INSTRUCTIONS TO FOLLOW = Write out all the entries below without any change.

SUPPLIED MATERIAL =
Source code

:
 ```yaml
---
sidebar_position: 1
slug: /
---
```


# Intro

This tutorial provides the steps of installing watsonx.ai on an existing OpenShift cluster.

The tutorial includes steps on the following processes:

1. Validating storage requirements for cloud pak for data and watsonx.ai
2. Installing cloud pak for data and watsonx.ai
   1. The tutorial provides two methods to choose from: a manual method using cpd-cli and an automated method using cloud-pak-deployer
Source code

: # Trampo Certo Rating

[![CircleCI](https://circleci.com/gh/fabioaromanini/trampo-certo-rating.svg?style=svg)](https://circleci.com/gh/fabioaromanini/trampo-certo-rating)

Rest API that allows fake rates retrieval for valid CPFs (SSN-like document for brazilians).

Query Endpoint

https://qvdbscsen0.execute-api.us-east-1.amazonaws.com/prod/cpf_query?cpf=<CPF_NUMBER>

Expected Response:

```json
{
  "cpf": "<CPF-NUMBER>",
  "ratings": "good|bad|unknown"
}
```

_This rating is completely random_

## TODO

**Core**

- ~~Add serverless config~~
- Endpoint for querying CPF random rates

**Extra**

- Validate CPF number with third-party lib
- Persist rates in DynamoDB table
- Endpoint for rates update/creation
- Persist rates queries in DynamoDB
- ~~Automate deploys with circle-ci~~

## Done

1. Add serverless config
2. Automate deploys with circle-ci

RESULT OF THIS EXERCISE =
Source code

:
 ```yaml
---
sidebar_position: 1
slug: /
---
```


# Intro

This tutorial provides the steps of installing watsonx.ai on an existing OpenShift cluster.

The tutorial includes steps on the following processes:

1. Validating storage requirements for cloud pak for data and watsonx.ai
2. Installing cloud pak for data and watsonx.ai
   1. The tutorial provides two methods to choose from: a manual method using cpd-cli and an automated method using cloud-pak-deployer
Source code

: # Trampo Certo Rating

[![CircleCI](https://circleci.com/gh/fabioaromanini/trampo-certo-rating.svg?style=svg)](https://circleci.com/gh/fabioaromanini/trampo-certo-rating)

Rest API that allows fake rates retrieval for valid CPFs (SSN-like document for brazilians).

Query Endpoint

https://qvdbscsen0.execute-api.us-east-1.amazonaws.com/prod/cpf_query?cpf=<CPF_NUMBER>

Expected Response:

```json
{
  "cpf": "<CPF-NUMBER>",
  "ratings": "good|bad|unknown"
}
```

_This rating is completely random_

## TODO

**Core**

- ~~Add serverless config~~
- Endpoint for querying CPF random rates

**Extra**

- Validate CPF number with third-party lib
- Persist rates in DynamoDB table
- Endpoint for rates update/creation
- Persist rates queries in DynamoDB
- ~~Automate deploys with circle-ci~~

## Done

1. Add serverless config
2. Automate deploys with circle-ci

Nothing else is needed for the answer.